(Collected data entries)
----

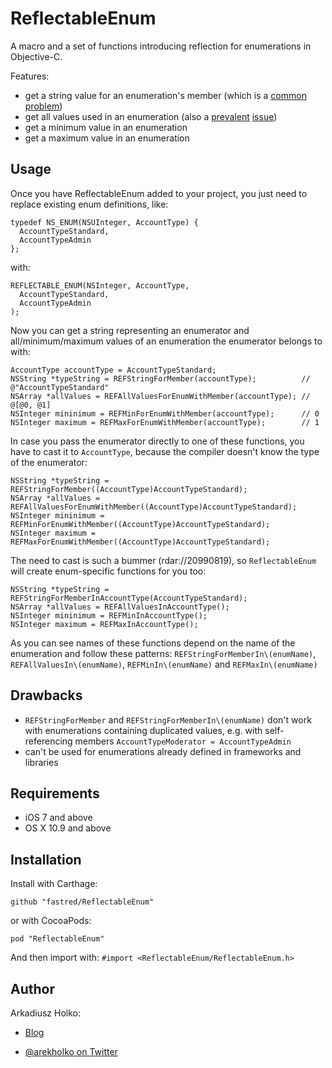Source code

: # ReflectableEnum

A macro and a set of functions introducing reflection for enumerations in Objective-C.

Features:

- get a string value for an enumeration's member (which is a [<u>common</u>][1] [<u>problem</u>][2])
- get all values used in an enumeration (also a [<u>prevalent</u>][3] [<u>issue</u>][4])
- get a minimum value in an enumeration
- get a maximum value in an enumeration

## Usage

Once you have ReflectableEnum added to your project, you just need to replace existing enum definitions, like:

```obj-c
typedef NS_ENUM(NSUInteger, AccountType) {
  AccountTypeStandard,
  AccountTypeAdmin
};
```

with:

```obj-c
REFLECTABLE_ENUM(NSInteger, AccountType,
  AccountTypeStandard,
  AccountTypeAdmin
);
```

Now you can get a string representing an enumerator and all/minimum/maximum values of an enumeration the enumerator belongs to with:

```obj-c
AccountType accountType = AccountTypeStandard;
NSString *typeString = REFStringForMember(accountType);          // @"AccountTypeStandard"
NSArray *allValues = REFAllValuesForEnumWithMember(accountType); // @[@0, @1]
NSInteger mininimum = REFMinForEnumWithMember(accountType);      // 0
NSInteger maximum = REFMaxForEnumWithMember(accountType);        // 1
```

In case you pass the enumerator directly to one of these functions, you have to cast it to `AccountType`, because the compiler doesn't know the type of the enumerator:

```obj-c
NSString *typeString = REFStringForMember((AccountType)AccountTypeStandard);
NSArray *allValues = REFAllValuesForEnumWithMember((AccountType)AccountTypeStandard);
NSInteger mininimum = REFMinForEnumWithMember((AccountType)AccountTypeStandard);
NSInteger maximum = REFMaxForEnumWithMember((AccountType)AccountTypeStandard);
```

The need to cast is such a bummer (rdar://20990819), so `ReflectableEnum` will create enum-specific functions for you too:

```obj-c
NSString *typeString = REFStringForMemberInAccountType(AccountTypeStandard);
NSArray *allValues = REFAllValuesInAccountType();
NSInteger mininimum = REFMinInAccountType();
NSInteger maximum = REFMaxInAccountType();
```

As you can see names of these functions depend on the name of the enumeration and follow these patterns: `REFStringForMemberIn\(enumName)`, `REFAllValuesIn\(enumName)`, `REFMinIn\(enumName)` and `REFMaxIn\(enumName)` 

## Drawbacks

- `REFStringForMember` and `REFStringForMemberIn\(enumName)` don't work with enumerations containing duplicated values, e.g. with self-referencing members `AccountTypeModerator = AccountTypeAdmin`
- can't be used for enumerations already defined in frameworks and libraries

## Requirements

 * iOS 7 and above
 * OS X 10.9 and above

## Installation

Install with Carthage:

    github "fastred/ReflectableEnum"

or with CocoaPods:

    pod "ReflectableEnum"

And then import with: `#import <ReflectableEnum/ReflectableEnum.h>`

## Author

Arkadiusz Holko:

* [Blog](http://holko.pl/)
* [@arekholko on Twitter](https://twitter.com/arekholko)

  [1]:http://stackoverflow.com/questions/6331762/enum-values-to-nsstring-ios
  [2]:http://stackoverflow.com/questions/1094984/convert-objective-c-typedef-to-its-string-equivalent
  [3]:http://stackoverflow.com/questions/6910127/iteration-over-enum-in-objective-c
  [4]:http://stackoverflow.com/questions/1662719/looping-through-enum-values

----

■ Task goal: Set down all the data again exactly as above, pictures excluded.

■ Response:
Source code

: # ReflectableEnum

A macro and a set of functions introducing reflection for enumerations in Objective-C.

Features:

- get a string value for an enumeration's member (which is a [<u>common</u>][1] [<u>problem</u>][2])
- get all values used in an enumeration (also a [<u>prevalent</u>][3] [<u>issue</u>][4])
- get a minimum value in an enumeration
- get a maximum value in an enumeration

## Usage

Once you have ReflectableEnum added to your project, you just need to replace existing enum definitions, like:

```obj-c
typedef NS_ENUM(NSUInteger, AccountType) {
  AccountTypeStandard,
  AccountTypeAdmin
};
```

with:

```obj-c
REFLECTABLE_ENUM(NSInteger, AccountType,
  AccountTypeStandard,
  AccountTypeAdmin
);
```

Now you can get a string representing an enumerator and all/minimum/maximum values of an enumeration the enumerator belongs to with:

```obj-c
AccountType accountType = AccountTypeStandard;
NSString *typeString = REFStringForMember(accountType);          // @"AccountTypeStandard"
NSArray *allValues = REFAllValuesForEnumWithMember(accountType); // @[@0, @1]
NSInteger mininimum = REFMinForEnumWithMember(accountType);      // 0
NSInteger maximum = REFMaxForEnumWithMember(accountType);        // 1
```

In case you pass the enumerator directly to one of these functions, you have to cast it to `AccountType`, because the compiler doesn't know the type of the enumerator:

```obj-c
NSString *typeString = REFStringForMember((AccountType)AccountTypeStandard);
NSArray *allValues = REFAllValuesForEnumWithMember((AccountType)AccountTypeStandard);
NSInteger mininimum = REFMinForEnumWithMember((AccountType)AccountTypeStandard);
NSInteger maximum = REFMaxForEnumWithMember((AccountType)AccountTypeStandard);
```

The need to cast is such a bummer (rdar://20990819), so `ReflectableEnum` will create enum-specific functions for you too:

```obj-c
NSString *typeString = REFStringForMemberInAccountType(AccountTypeStandard);
NSArray *allValues = REFAllValuesInAccountType();
NSInteger mininimum = REFMinInAccountType();
NSInteger maximum = REFMaxInAccountType();
```

As you can see names of these functions depend on the name of the enumeration and follow these patterns: `REFStringForMemberIn\(enumName)`, `REFAllValuesIn\(enumName)`, `REFMinIn\(enumName)` and `REFMaxIn\(enumName)` 

## Drawbacks

- `REFStringForMember` and `REFStringForMemberIn\(enumName)` don't work with enumerations containing duplicated values, e.g. with self-referencing members `AccountTypeModerator = AccountTypeAdmin`
- can't be used for enumerations already defined in frameworks and libraries

## Requirements

 * iOS 7 and above
 * OS X 10.9 and above

## Installation

Install with Carthage:

    github "fastred/ReflectableEnum"

or with CocoaPods:

    pod "ReflectableEnum"

And then import with: `#import <ReflectableEnum/ReflectableEnum.h>`

## Author

Arkadiusz Holko:

* [Blog](http://holko.pl/)
* [@arekholko on Twitter](https://twitter.com/arekholko)

  [1]:http://stackoverflow.com/questions/6331762/enum-values-to-nsstring-ios
  [2]:http://stackoverflow.com/questions/1094984/convert-objective-c-typedef-to-its-string-equivalent
  [3]:http://stackoverflow.com/questions/6910127/iteration-over-enum-in-objective-c
  [4]:http://stackoverflow.com/questions/1662719/looping-through-enum-values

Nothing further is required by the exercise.